Note that, here, an example has been described in which only the user A as the user 1 is the user whose feature of the command 2 has been registered, but the features of the command 2 of multiple users may be registered. In a case where multiple users including a user C or the like have registered the features of the command 2, the determination processing unit 14 compares the first feature of the user B with the registered feature of each user whose feature of the command 2 has been registered, and determines whether the similarity X is equal to or larger than the predetermined value for each registered feature. The determination processing unit 14 makes a change to raise the first threshold TH1 and second threshold TH2 for the user 2 used by the user B and the first threshold TH1 and second threshold TH2 for a user, when the similarity X between the users is equal to or larger than the predetermined value. Note that raising the second threshold TH2 has been described here, but it is not always necessary to change the second threshold TH2. It may not be necessary to change the second threshold TH2 in some cases, and the determination processing unit 14 preferably changes at least the first threshold TH1.


The registration processing for the command 2 has been exemplified, but commands other than the command 2 can be processed in the similar manner.


Moreover, the determination processing unit 14 may calculate a similarity to the registered features of other users having been registered, every time a new user registers a feature to a given command.


In this way, the registration button for each user is provided, and the user actively registers the feature of his/her own voice. When a feature of a user is newly registered, the voice processing device 1 calculates a similarity between the feature of the new user and the registered feature of another user, and checks whether the feature of the new user is similar to the registered feature of the other user. When the registered features of the other user have a registered feature similar to the feature of the new user, the voice processing device 1 makes a change to raise the first threshold TH1 of the user who has newly registered the feature. In addition, the voice processing device 1 makes a change to raise the first threshold TH1 of the user whose registered feature is similar to the feature of the new user. In other words, when there is a registered feature similar to the new feature, the change for raising the first threshold TH1 is performed for two users or two or more users who have similar voice qualities. In this way, in a case where the voice qualities of the registered persons are similar to each other, the change for raising at least the first threshold TH1 between the registered users can be performed to make it difficult to update or add the registered feature of another registered person whose voice quality is similar to that of the registered person him-/her-self.

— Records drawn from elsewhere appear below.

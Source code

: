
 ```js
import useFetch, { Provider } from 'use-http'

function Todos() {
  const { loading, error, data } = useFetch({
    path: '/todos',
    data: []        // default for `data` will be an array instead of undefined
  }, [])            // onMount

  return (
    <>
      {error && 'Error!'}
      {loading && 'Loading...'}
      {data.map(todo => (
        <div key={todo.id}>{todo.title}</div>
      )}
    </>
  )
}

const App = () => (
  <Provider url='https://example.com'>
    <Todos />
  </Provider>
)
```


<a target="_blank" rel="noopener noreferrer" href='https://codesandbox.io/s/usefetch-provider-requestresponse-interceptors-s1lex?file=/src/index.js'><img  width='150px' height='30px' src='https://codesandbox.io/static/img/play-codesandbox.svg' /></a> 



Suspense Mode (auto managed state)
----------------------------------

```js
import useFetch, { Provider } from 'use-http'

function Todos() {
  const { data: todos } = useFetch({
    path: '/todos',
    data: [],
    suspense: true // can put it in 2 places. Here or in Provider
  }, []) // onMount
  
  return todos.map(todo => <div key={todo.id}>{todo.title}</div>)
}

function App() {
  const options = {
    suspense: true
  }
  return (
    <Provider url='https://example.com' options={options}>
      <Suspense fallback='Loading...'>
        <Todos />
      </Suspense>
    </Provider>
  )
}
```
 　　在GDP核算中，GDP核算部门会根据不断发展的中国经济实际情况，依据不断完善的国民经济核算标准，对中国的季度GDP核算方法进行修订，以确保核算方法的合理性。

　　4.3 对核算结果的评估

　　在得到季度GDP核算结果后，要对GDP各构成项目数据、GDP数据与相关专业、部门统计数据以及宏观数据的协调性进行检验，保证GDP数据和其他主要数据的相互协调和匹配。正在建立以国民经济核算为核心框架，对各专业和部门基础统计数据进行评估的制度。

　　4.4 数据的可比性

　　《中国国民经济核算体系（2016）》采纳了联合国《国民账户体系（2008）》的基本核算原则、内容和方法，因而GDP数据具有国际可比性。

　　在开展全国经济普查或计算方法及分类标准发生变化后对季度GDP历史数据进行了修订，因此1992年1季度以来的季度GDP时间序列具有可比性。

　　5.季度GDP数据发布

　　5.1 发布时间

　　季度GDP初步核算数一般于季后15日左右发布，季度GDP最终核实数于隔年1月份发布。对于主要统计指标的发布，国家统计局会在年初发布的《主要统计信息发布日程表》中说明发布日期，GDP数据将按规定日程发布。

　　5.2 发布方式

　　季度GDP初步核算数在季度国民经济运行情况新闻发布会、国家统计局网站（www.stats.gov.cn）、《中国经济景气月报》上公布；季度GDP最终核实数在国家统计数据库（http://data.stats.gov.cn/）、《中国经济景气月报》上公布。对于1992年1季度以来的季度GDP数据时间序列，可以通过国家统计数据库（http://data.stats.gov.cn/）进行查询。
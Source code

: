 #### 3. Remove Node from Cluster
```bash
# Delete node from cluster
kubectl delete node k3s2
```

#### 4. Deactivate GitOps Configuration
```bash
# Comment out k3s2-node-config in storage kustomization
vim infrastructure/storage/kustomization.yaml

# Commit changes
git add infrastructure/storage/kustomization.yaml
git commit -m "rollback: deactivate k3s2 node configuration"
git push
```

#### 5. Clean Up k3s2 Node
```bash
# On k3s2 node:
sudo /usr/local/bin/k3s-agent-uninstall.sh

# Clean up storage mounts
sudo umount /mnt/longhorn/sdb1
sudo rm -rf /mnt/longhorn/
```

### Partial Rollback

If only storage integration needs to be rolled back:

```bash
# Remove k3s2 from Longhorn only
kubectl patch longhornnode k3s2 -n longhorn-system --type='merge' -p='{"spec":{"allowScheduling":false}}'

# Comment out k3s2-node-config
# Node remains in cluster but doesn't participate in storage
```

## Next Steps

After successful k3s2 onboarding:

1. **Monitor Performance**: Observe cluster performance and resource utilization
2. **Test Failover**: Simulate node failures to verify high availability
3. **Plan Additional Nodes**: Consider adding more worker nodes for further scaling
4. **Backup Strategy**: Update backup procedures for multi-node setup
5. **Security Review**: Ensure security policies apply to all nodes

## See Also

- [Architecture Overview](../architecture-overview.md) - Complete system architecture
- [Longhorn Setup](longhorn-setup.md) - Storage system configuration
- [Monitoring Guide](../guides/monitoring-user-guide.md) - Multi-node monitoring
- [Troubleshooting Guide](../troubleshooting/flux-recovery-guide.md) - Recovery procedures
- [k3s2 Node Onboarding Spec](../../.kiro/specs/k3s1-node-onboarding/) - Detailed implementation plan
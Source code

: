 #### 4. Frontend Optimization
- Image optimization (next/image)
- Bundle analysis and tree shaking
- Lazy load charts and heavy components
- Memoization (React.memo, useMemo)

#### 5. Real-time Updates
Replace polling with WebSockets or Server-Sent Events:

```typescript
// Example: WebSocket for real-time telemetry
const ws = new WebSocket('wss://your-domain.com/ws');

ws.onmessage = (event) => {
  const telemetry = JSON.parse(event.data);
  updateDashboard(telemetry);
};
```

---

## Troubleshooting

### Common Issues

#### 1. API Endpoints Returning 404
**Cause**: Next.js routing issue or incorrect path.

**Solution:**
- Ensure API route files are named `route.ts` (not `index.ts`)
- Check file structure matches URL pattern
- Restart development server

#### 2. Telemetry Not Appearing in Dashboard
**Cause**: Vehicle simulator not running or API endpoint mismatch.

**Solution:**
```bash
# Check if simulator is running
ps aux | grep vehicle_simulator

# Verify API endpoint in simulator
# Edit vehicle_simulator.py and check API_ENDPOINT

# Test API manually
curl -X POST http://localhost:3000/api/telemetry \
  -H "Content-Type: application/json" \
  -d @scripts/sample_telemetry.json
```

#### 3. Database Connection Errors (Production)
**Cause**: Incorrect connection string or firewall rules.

In addition, the determination processing unit 14 may perform the update or addition after multiple times of determination of first threshold TH1≤similarity X<second threshold TH2. For example, the feature calculation unit 13 calculates the feature for each speech segment, and the determination processing unit 14 sequentially determines the similarity between the feature calculated for each speech segment and the registered feature. The determination processing unit 14 may update or add the registered feature in response to determining that first threshold TH1≤ similarity X<second threshold TH2 is satisfied in predetermined plural segments.


In this way, updating or adding the registered feature after the result of the determination of the feature for each of the predetermined segments is obtained makes it possible to prevent changing or adding the registered feature of the registered person him-/her-self, with the feature of another person, other than the person him-/her-self, whose voice quality is similar to that of the person him-/her-self.


In the description of the present embodiment, the voice processing device 1 includes the voice acquisition unit 11 and the preprocessing unit 12, but the voice processing device 1 is not limited to this configuration. The voice processing device 1 preferably includes at least the feature calculation unit 13 and the determination processing unit 14 that process the input voice signal. For example, the voice processing device 1 having a configuration to receive the voice signal from an external device makes it possible to process the input voice signal by the feature calculation unit 13 and the determination processing unit 14.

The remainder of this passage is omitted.